我在用scrapy这个工具爬取一个网站。

我想提取某个特定的div里的内容。

<div class="short-description">
{some mess with text, <br>, other html tags, etc}
</div>

loader.add_xpath('short_description', "//div[@class='short-description']/div")

用这段代码我能拿到我想要的内容，但结果里包含了外层的html标签（<div class="short-description">...</div>）

我该怎么去掉这个外层的html标签呢？

注意：像text()、node()这样的选择器对我没用，因为我的div里有<br>、<p>、其他div等等，还有空格，我需要保留这些东西。

数据提取 html解析网页爬虫 scrapy 标签处理 div元素

2 个回答

这段代码的意思是……

首先，它定义了一些变量，这些变量就像是用来存储信息的盒子。你可以把它们想象成你在写作业时用来记录答案的地方。

接下来，代码中有一些操作，这些操作就像是你在做数学题时的步骤。每一步都会对这些盒子里的信息进行处理，最终得到一个结果。
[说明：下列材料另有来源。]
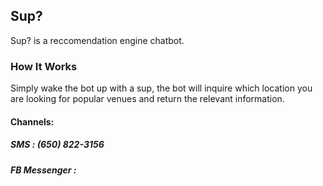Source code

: ## Sup?

Sup? is a reccomendation engine chatbot.

### How It Works

Simply wake the bot up with a sup, the bot will inquire which location you are looking for popular venues and return the relevant information.

#### Channels:

##### SMS : (650) 822-3156
##### FB Messenger : 


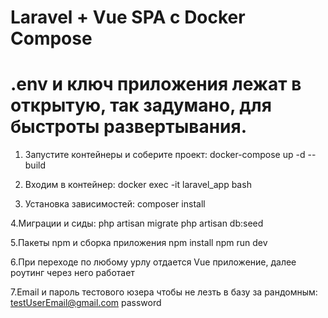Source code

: # Laravel + Vue SPA с Docker Compose
# .env и ключ приложения лежат в открытую, так задумано, для быстроты развертывания.

1. Запустите контейнеры и соберите проект:
   docker-compose up -d --build

2. Входим в контейнер:
   docker exec -it laravel_app bash

3. Установка зависимостей:
   composer install

4.Миграции и сиды:
   php artisan migrate
   php artisan db:seed

5.Пакеты npm и сборка приложения
   npm install
   npm run dev

6.При переходе по любому урлу отдается Vue приложение, далее роутинг через него работает

7.Email и пароль тестового юзера чтобы не лезть в базу за рандомным:
   testUserEmail@gmail.com
   password


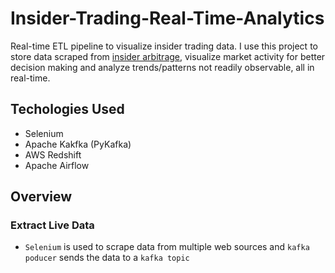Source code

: # Insider-Trading-Real-Time-Analytics

Real-time ETL pipeline to visualize insider trading data. I use this project to store data scraped from [insider arbitrage](https://www.insidearbitrage.com/), visualize market activity for better decision making and analyze trends/patterns not readily observable, all in real-time.

## Techologies Used
* Selenium
* Apache Kakfka (PyKafka) 
* AWS Redshift
* Apache Airflow

## Overview

### Extract Live Data

- `Selenium` is used to scrape data from multiple web sources and   `kafka poducer`  sends the data to a `kafka topic`
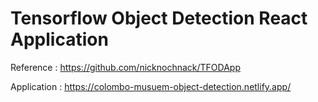 # Tensorflow Object Detection React Application

<p>Reference : <a href="https://github.com/nicknochnack/TFODApp">https://github.com/nicknochnack/TFODApp</a>
<p>Application : <a href="https://colombo-musuem-object-detection.netlify.app/">https://colombo-musuem-object-detection.netlify.app/</a>
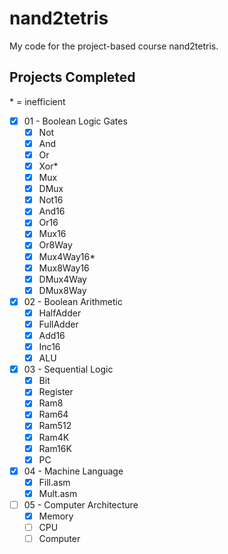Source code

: # nand2tetris

My code for the project-based course nand2tetris.

## Projects Completed

\* = inefficient
- [x] 01 - Boolean Logic Gates
    - [x] Not
    - [x] And
    - [x] Or
    - [x] Xor*
    - [x] Mux
    - [x] DMux
    - [x] Not16
    - [x] And16
    - [x] Or16
    - [x] Mux16
    - [x] Or8Way
    - [x] Mux4Way16*
    - [x] Mux8Way16
    - [x] DMux4Way
    - [x] DMux8Way
- [x] 02 - Boolean Arithmetic
    - [x] HalfAdder
    - [x] FullAdder
    - [x] Add16
    - [x] Inc16
    - [x] ALU
- [x] 03 - Sequential Logic
    - [x] Bit
    - [x] Register
    - [x] Ram8
    - [x] Ram64
    - [x] Ram512
    - [x] Ram4K
    - [x] Ram16K
    - [x] PC
- [x] 04 - Machine Language
    - [x] Fill.asm
    - [x] Mult.asm
- [ ] 05 - Computer Architecture
    - [x] Memory
    - [ ] CPU
    - [ ] Computer
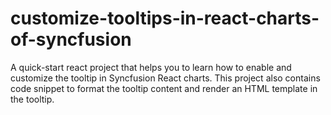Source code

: # customize-tooltips-in-react-charts-of-syncfusion
A quick-start react project that helps you to learn how to enable and customize the tooltip in Syncfusion React charts. This project also contains code snippet to format the tooltip content and render an HTML template in the tooltip.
最后，代码会输出结果，这就像是你把作业的答案写在纸上，准备交给老师。

总的来说，这段代码就是在告诉计算机如何处理一些信息，并给出一个最终的答案。

hxs = HtmlXPathSelector(response)
for text in hxs.select("//div[@class='short-description']/text()").extract(): 
    print text

回答于 2025-04-17 由 Python大师

分享举报

试试把 node() 和 Join() 一起用：

loader.get_xpath('//div[@class="short-description"]/node()', Join())

然后结果看起来像这样：

>>> from scrapy.contrib.loader import XPathItemLoader
>>> from scrapy.contrib.loader.processor import Join
>>> from scrapy.http import HtmlResponse
>>>
>>> body = """
...     <html>
...         <div class="short-description">
...             {some mess with text, <br>, other html tags, etc}
...             <div>
...                 <p>{some mess with text, <br>, other html tags, etc}</p>
...             </div>
...             <p>{some mess with text, <br>, other html tags, etc}</p>
...         </div>
...     </html>
... """
>>> response = HtmlResponse(url='http://example.com/', body=body)
>>>
>>> loader = XPathItemLoader(response=response)
>>>
>>> print loader.get_xpath('//div[@class="short-description"]/node()', Join())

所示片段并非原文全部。